Another variant of the high jugular bulb is a jugular bulb diverticulum - -an outpouching of the jugular bulb - -into the inner or middle ear. Most commonly the outpouching is into the middle ear. This occurs in 6% of the otherwise normal population. According to Kupfer et al (2011), dehiscence in pediatric patients occurs in 8.6% of pediatric patients undergoing temporal bone CTs (one wonders why they were having temporal bone CT's). In this population, it was concluded that they were "unable to unable to identify any relationship between JBVAD and hearing loss". Of course, this leaves entirely open the question of whether jugular bulb dehiscence contributes to hearing loss in older persons as well as dizziness and tinnitus.

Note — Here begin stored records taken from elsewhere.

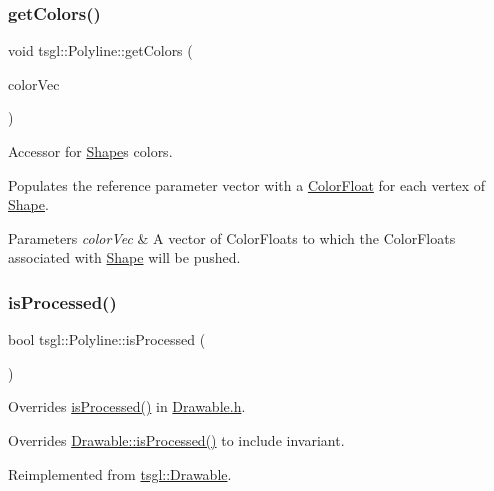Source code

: \subsubsection{\texorpdfstring{get\+Colors()}{getColors()}}
{\footnotesize\ttfamily void tsgl\+::\+Polyline\+::get\+Colors (\begin{DoxyParamCaption}\item[{std\+::vector$<$ \hyperlink{structtsgl_1_1_color_float}{Color\+Float} $>$ \&}]{color\+Vec }\end{DoxyParamCaption})\hspace{0.3cm}{\ttfamily [virtual]}}



Accessor for \hyperlink{classtsgl_1_1_shape}{Shape}\textquotesingle{}s colors. 

Populates the reference parameter vector with a \hyperlink{structtsgl_1_1_color_float}{Color\+Float} for each vertex of \hyperlink{classtsgl_1_1_shape}{Shape}. 
\begin{DoxyParams}{Parameters}
{\em color\+Vec} & A vector of Color\+Floats to which the Color\+Floats associated with \hyperlink{classtsgl_1_1_shape}{Shape} will be pushed. \\
\hline
\end{DoxyParams}
\mbox{\label{classtsgl_1_1_polyline_a9ce8dd308664600c31ef0047908c31d5}} 
\subsubsection{\texorpdfstring{is\+Processed()}{isProcessed()}}
{\footnotesize\ttfamily bool tsgl\+::\+Polyline\+::is\+Processed (\begin{DoxyParamCaption}{ }\end{DoxyParamCaption})\hspace{0.3cm}{\ttfamily [virtual]}}



Overrides \hyperlink{classtsgl_1_1_polyline_a9ce8dd308664600c31ef0047908c31d5}{is\+Processed()} in \hyperlink{_drawable_8h_source}{Drawable.\+h}. 

Overrides \hyperlink{classtsgl_1_1_drawable_a98562ec95c8621ba9b46d7bd0c0ffece}{Drawable\+::is\+Processed()} to include invariant. 

Reimplemented from \hyperlink{classtsgl_1_1_drawable_a98562ec95c8621ba9b46d7bd0c0ffece}{tsgl\+::\+Drawable}.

When present, this structure can be associated with bleeding during surgery. When it comes into contact with inner ear structures, it can cause tinnitus, hearing loss, a conductive hyperacusis, and Meniere's disease type symptoms. Tinnitus is attributed to a direct pressure wave from the Jugular. Conductive hyperacusis to increased compliance of the inner ear, in similar way as is seen in superior canal dehiscence and Fenestration surgery patients. Meniere's disease symptoms, due to increased compliance. Considering the high frequency of jugular bulb anomalies (about 5%), and low prevalence of Meniere's disease (about 1/2000 people, or 0.2%), it would seem possible that Meniere's disease might be caused by jugular bulb dehiscence.
The jugular bulb diverticulum is a much rarer anomaly than high riding jugular bulb (Stern and Goldeberg, 1980) . It can be associated with sensorineural hearing loss, tinnitus and vertigo. (Shihada et al, 2008), and may account for some cases of Meniere's disease (Yazawa et al, 1998).
Diagnosis is mainly via MRI/MRA with contrast or similar techniques that show blood flow in relation to the skull. However, MRI is not especially sensitive (Friedman et al, 2009). High-resolution CT-angiography is the method of choice, but because it is associated with some radiation, it is generally not the best choice as a screening procedure. On CT, a jugular bulb diverticulum is characterized by continuity with the jugular bulb, smooth edges, and absence of bony destruction. Some have reported that it can be diagnosed by other maneuvers, such as ultrasonography (e.g. Nakagawa et al, 2008), but we have not seen this done at any institutions that we are aware of in Chicago. VEMPs can be of low threshold on the side of the dehiscence.
No treatment is available for jugular bulb dehiscence.
Abberant sigmoid sinus and stenosed dural sinuses can also cause venous tinnitus.